Are used as a common mask. For this reason, despite the fact that the field oxide film 20 is oxidized twice in forming it, an increase in the number of manufacturing steps can be minimized.

(Second Embodiment) FIG. 2 is a process sectional view showing a second embodiment of the present invention. In the second embodiment,
The opening 24 is formed by RIE to the middle of the primary field oxide film 20A, and the remaining film 20C is left. Is also controllable.

As can be seen from FIGS. 2A and 2B of FIG. 2, the steps leading to the intermediate semiconductor device shown in FIGS. 2A and 2B are the same as those in the first embodiment described above. The same is true. Therefore, detailed description is omitted here.

Next, as can be seen from FIG. 2C, the primary field oxide film 20A is selectively etched by RIE using the nitride film 16 as a mask. By this selective etching, an opening 24 is formed halfway in the primary field oxide film 20A. That is, the difference from the first embodiment is that the opening 24 is not penetrated. The thickness of the remaining film 20C of the primary field oxide film 20A remaining at the time of this selective etching is an arbitrary thickness of about 800 nm or less. This primary field oxide film 20A
The channel stopper 17 of the silicon substrate 10 is covered and not exposed by the remaining film 20C. Through the above steps, the intermediate semiconductor device shown in FIG. 2C is obtained.

Next, as can be seen from FIG. 2D, the silicon substrate 10 is oxidized again by performing thermal oxidation again using the nitride film 16 as a mask to form a secondary field oxide film 20B. The field oxide film 20 is completed by forming the secondary field oxide film 20B.
Through the above steps, the intermediate semiconductor device shown in FIG. 2D is obtained.

Next, as can be seen from FIG.
The nitride film 16 as a mask is removed by E or RIE. Through the above steps, the intermediate semiconductor device shown in FIG. 2E is obtained.
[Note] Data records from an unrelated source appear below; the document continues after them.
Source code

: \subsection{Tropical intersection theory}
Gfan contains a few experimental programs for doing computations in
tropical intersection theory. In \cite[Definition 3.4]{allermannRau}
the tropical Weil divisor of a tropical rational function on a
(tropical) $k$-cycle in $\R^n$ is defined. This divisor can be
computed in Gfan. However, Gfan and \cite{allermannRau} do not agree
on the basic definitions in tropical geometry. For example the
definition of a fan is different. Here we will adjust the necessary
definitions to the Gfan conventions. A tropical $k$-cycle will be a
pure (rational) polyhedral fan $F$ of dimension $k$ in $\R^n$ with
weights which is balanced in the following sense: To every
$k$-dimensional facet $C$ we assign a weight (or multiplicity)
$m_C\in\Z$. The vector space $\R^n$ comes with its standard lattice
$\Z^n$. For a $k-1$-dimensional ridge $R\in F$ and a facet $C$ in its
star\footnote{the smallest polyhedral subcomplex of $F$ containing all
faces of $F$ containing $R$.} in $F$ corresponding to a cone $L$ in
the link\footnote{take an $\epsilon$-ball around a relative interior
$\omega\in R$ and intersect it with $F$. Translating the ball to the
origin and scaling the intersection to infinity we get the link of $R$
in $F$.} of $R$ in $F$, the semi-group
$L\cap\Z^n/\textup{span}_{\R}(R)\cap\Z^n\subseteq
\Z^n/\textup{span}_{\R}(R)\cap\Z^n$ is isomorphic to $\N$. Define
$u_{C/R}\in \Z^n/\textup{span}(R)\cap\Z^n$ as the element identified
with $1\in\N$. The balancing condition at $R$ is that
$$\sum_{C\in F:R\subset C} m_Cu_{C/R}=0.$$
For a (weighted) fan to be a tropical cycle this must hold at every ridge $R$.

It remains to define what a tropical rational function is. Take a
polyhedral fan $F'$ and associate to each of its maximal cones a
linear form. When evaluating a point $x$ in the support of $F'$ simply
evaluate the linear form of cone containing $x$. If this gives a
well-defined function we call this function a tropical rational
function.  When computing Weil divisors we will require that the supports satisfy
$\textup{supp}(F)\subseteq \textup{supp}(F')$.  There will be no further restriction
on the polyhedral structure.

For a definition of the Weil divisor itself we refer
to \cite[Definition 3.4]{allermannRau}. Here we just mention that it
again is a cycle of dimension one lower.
This completes the inter-element separation step. Thereafter, the semiconductor device is completed through an element forming step, a wiring step, and the like.
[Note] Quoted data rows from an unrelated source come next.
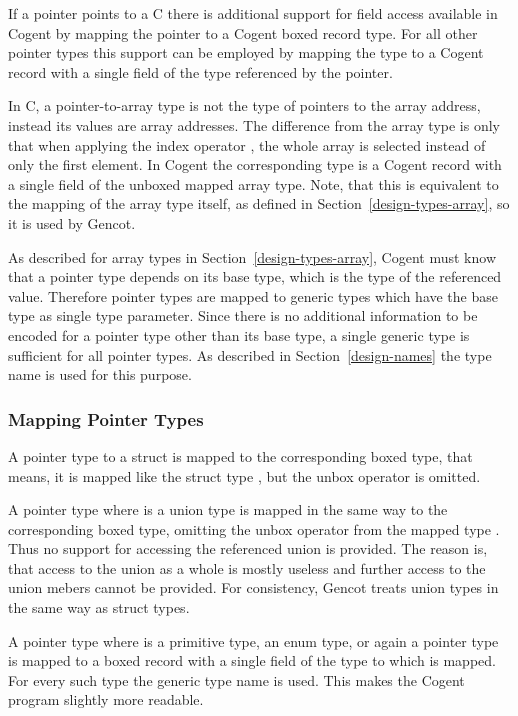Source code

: If a pointer points to a C  there is additional support for field access available in Cogent by 
mapping the pointer to a Cogent boxed record type. For all other pointer types this support can be employed by
mapping the type to a Cogent record with a single field of the type referenced by the pointer.

In C, a pointer-to-array type is not the type of pointers to the array address, instead its values are array addresses.
The difference from the array type is only that when applying the index operator \code{[]}, the whole array is
selected instead of only the first element. In Cogent the corresponding type is a Cogent record with a single
field of the unboxed mapped array type. Note, that this is equivalent to the mapping of the array type itself, as defined
in Section~\ref{design-types-array}, so it is used by Gencot.

As described for array types in Section~\ref{design-types-array}, Cogent must know that a pointer type depends on 
its base type, which is the type of the referenced value. Therefore pointer types are mapped to generic types which
have the base type as single type parameter. Since there is no additional information to be encoded for a pointer
type other than its base type, a single generic type is sufficient for all pointer types. As described in 
Section~\ref{design-names} the type name  is used for this purpose.

\subsubsection{Mapping Pointer Types}

A pointer type  to a struct is mapped to the corresponding boxed type, 
that means, it is mapped like the struct type , but the unbox operator is omitted.

A pointer type  where  is a union type is mapped in the same way to the corresponding
boxed type, omitting the unbox operator from the mapped type . Thus no support for accessing
the referenced union is provided. The reason is, that access to the union as a whole is mostly useless
and further access to the union mebers cannot be provided. For consistency, Gencot treats union types
in the same way as struct types.

A pointer type  where  is a primitive type, an enum type, 
or again a pointer type is mapped to a boxed record with a single field  of the type  to which  is 
mapped. For every such type the generic type  name is used. This makes the 
Cogent program slightly more readable.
As described above, according to the second embodiment, the field oxide film 20 can be grown deep in the silicon substrate 10 as in the first embodiment. For this reason, the field oxide film 20 can be formed thick, so that the semiconductor device can be miniaturized and the field oxide film 20 can be flattened.

Moreover, the depth of the opening 24, that is, the remaining film 2
By controlling the thickness of Oc, the depth of field oxide film 20 that enters silicon substrate 10 can also be controlled. Therefore, a field oxide film 20 having a desired thickness can be formed. In addition, since the silicon substrate 10 can be protected by the remaining film 20C of the primary field oxide film 20A, damage to the silicon substrate 10 due to the formation of the opening 24 in the primary field oxide film 20A by RIE is reduced. Can be reduced.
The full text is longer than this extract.